= Beginning of Section =

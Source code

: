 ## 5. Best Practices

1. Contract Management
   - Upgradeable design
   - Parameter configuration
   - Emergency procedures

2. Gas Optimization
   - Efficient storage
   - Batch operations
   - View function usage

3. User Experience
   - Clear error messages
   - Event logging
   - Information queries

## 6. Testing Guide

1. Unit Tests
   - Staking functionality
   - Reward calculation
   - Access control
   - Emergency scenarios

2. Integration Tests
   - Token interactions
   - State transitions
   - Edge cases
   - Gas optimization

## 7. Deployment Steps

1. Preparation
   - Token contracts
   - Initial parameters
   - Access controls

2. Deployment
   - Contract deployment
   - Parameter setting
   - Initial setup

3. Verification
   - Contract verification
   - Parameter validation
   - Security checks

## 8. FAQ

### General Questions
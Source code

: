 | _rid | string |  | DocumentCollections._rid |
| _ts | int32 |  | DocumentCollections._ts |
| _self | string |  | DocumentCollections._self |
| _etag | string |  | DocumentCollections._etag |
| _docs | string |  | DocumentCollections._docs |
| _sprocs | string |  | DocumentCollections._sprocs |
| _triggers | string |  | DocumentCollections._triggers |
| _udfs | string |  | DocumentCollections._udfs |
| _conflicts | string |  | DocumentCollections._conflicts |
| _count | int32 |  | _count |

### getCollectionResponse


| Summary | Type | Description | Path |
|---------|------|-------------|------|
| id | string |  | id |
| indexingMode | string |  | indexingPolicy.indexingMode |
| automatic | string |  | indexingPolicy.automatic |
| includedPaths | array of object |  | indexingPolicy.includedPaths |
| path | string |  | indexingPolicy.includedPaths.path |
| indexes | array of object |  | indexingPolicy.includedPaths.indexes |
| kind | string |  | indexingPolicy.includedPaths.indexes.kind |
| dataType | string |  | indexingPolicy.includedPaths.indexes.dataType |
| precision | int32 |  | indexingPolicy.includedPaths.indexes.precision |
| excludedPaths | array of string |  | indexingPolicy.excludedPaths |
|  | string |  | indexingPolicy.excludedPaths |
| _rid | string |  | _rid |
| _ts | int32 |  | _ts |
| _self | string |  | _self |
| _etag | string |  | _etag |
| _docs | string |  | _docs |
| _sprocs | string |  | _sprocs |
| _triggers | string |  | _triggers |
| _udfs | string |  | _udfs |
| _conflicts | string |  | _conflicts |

= End of Section =

About this exercise:
Return, unchanged, the run of lines above that opens with the line containing "- State transitions" and closes with the line containing "### getCollectionResponse". Include both.

Exercise result:
   - State transitions
   - Edge cases
   - Gas optimization

## 7. Deployment Steps

1. Preparation
   - Token contracts
   - Initial parameters
   - Access controls

2. Deployment
   - Contract deployment
   - Parameter setting
   - Initial setup

3. Verification
   - Contract verification
   - Parameter validation
   - Security checks

## 8. FAQ

### General Questions
Source code

: | _rid | string |  | DocumentCollections._rid |
| _ts | int32 |  | DocumentCollections._ts |
| _self | string |  | DocumentCollections._self |
| _etag | string |  | DocumentCollections._etag |
| _docs | string |  | DocumentCollections._docs |
| _sprocs | string |  | DocumentCollections._sprocs |
| _triggers | string |  | DocumentCollections._triggers |
| _udfs | string |  | DocumentCollections._udfs |
| _conflicts | string |  | DocumentCollections._conflicts |
| _count | int32 |  | _count |

### getCollectionResponse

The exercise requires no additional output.